As an parent, educator, kinesiologist, coach and training, I have been working with children of all ages for the past 20 years I have researched and learned much about children and sport. For 15 years we have worked hard to develop a program at Prairie Fire Cheerleading that serves children, parents. We are very fortunate that organized sports in Canada are lead by talented, committed coaches and volunteers and Sport Canada has developed many resources to support athletes, parents and coaches. With the need to inform sport from a broader capacity the Sport for Life Society evolved in 2014 from 10 years of work supporting the expansive Canadian Sport for Life “movement.” The purpose of Canadian Sport for Life was to create cross-sectoral partnerships between sport, education, recreation, and health, while aligning community, provincial, and national sport and physical activity programming. Sport for Life has many resources that can be used by parents when making decisions about activities for children.
Fun vs Winning
Sport should be fun. Sport should be a place where children develop physical literacies and develop social skills like teamwork and self-dependence. Too many coaches and parents focus on the result, rather than performance: Winning should be the last priority. A winning only attitude/organization leads to long-term failure as coaches forgo the development of skills to focus on specific game tactics that serve the game, not the athlete.

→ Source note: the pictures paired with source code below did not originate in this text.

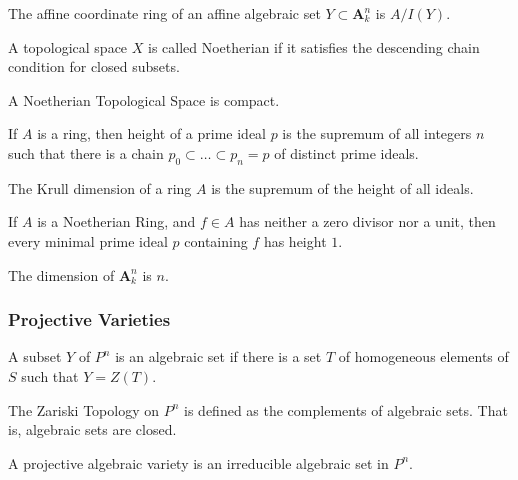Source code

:\documentclass[crop=false,class=article,oneside]{standalone}
\begin{document}
            \begin{definition}
                The affine coordinate ring of an affine
                algebraic set $Y\subset\textbf{A}_{k}^{n}$
                is $A/I(Y)$.
            \end{definition}
            \begin{definition}
                A topological space $X$ is called Noetherian
                if it satisfies the descending chain condition
                for closed subsets.
            \end{definition}
            \begin{theorem}
                A Noetherian Topological Space is compact.
            \end{theorem}
            \begin{definition}
                If $A$ is a ring, then height of a prime
                ideal $p$ is the supremum of all integers $n$
                such that there is a chain
                $p_{0}\subset\hdots\subset{p_{n}}=p$
                of distinct prime ideals.
            \end{definition}
            \begin{definition}
                The Krull dimension of a ring $A$ is the
                supremum of the height of all ideals.
            \end{definition}
            \begin{theorem}
                If $A$ is a Noetherian Ring, and $f\in A$
                has neither a zero divisor nor a unit,
                then every minimal prime ideal $p$
                containing $f$ has height $1$.
            \end{theorem}
            \begin{theorem}
                The dimension of $\textbf{A}_{k}^{n}$ is $n$.
            \end{theorem}
        \subsubsection{Projective Varieties}
            \begin{definition}
                A subset $Y$ of $P^n$ is an algebraic
                set if there is a set $T$ of homogeneous
                elements of $S$ such that $Y=Z(T)$.
            \end{definition}
            \begin{definition}
                The Zariski Topology on $P^n$ is defined
                as the complements of algebraic sets.
                That is, algebraic sets are closed.
            \end{definition}
            \begin{definition}
                A projective algebraic variety is an
                irreducible algebraic set in $P^{n}$.
            \end{definition}
\end{document}
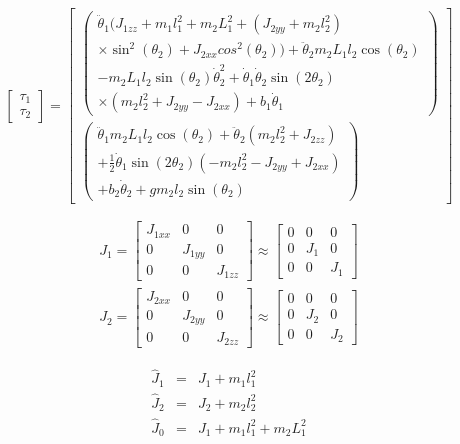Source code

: \begin{equation}
\begin{bmatrix}
\tau_1 \\
\tau_2
\end{bmatrix}
=
\begin{bmatrix}
\begin{pmatrix}
\ddot{\theta}_1(J_{1zz}+m_1l^2_1+m_2L^2_1+(J_{2yy}+m_2l^2_2) 						\\
\times \sin^2(\theta_2)+J_{2xx}cos^2(\theta_2))+\ddot{\theta}_2m_2L_1l_2\cos(\theta_2)			\\
-m_2L_1l_2\sin(\theta_2)\dot{\theta}^2_2+\dot{\theta}_1\dot{\theta}_2\sin(2\theta_2)	\\
\times(m_2l^2_2+J_{2yy}-J_{2xx})+b_1\dot{\theta}_1
\end{pmatrix}
\\
\begin{pmatrix}
\ddot{\theta}_1m_2L_1l_2\cos(\theta_2)+\ddot{\theta}_2(m_2l^2_2+J_{2zz})	\\
+\frac{1}{2}\dot{\theta}_1\sin(2\theta_2)(-m_2l^2_2-J_{2yy}+J_{2xx})						\\
+b_2\dot{\theta}_2+gm_2l_2\sin(\theta_2)
\end{pmatrix}
\end{bmatrix}
\end{equation}

\begin{eqnarray}
J_1=
\begin{bmatrix}
J_{1xx} & 0 & 0\\
0 & J_{1yy} & 0\\
0 & 0 & J_{1zz}
\end{bmatrix}
\approx
\begin{bmatrix}
0 & 0 & 0\\
0 & J_{1} & 0\\
0 & 0 & J_{1}
\end{bmatrix}
\nonumber \\
J_2=
\begin{bmatrix}
J_{2xx} & 0 & 0\\
0 & J_{2yy} & 0\\
0 & 0 & J_{2zz}
\end{bmatrix}
\approx
\begin{bmatrix}
0 & 0 & 0\\
0 & J_{2} & 0\\
0 & 0 & J_{2}
\end{bmatrix}
\end{eqnarray}

\begin{eqnarray}
\hat{J}_1 &=& J_1 + m_1l^2_1	\nonumber	\\
\hat{J}_2 &=& J_2 + m_2l^2_2	\nonumber	\\
\hat{J}_0 &=& J_1 + m_1l^2_1 + m_2L^2_1
\end{eqnarray}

Fundamentals vs Specializing
Training fundamental movements that will serve today and in the future, will lead to the most success and excitement for sport. Too often, adult training programs are imposed on children and boys’ programs used for girls. Children are not small adults and girls develop differently than boys. As an example, younger athletes (6 to 8/9 years) need to spend more time developing basic movement skills and then (8/9 to 11/12 years) sport specific skills. As athletes get older, the focus should gradually shift towards fitness and tactics.
Many sports vs One sport
Athletes should not specialize in one sport too soon. After years of sport, teenagers will enjoy specialized competition but they will also crave the ability to be proficient in many movements, activities and sports. Parents need to support the efforts of athletes and encourage fair play, effort, skill development and individual improvements.
Failure vs Success
On the other side, overly protective parents, caregivers, rehabilitation facility staff, teachers, and coaches shield them from the bumps and bruises of childhood play. Sport is a safe place to make mistakes, take risks and learn from the wealth of experiences that come with sport. An ideal activity will balance enough challenge to encourage growth but enough success to motivate children to try again. Remember that most of a child’s learning comes within the struggle. It is a parent’s job to, without critique or judgement, be your child’s biggest fan, supporting them through the good and the bad.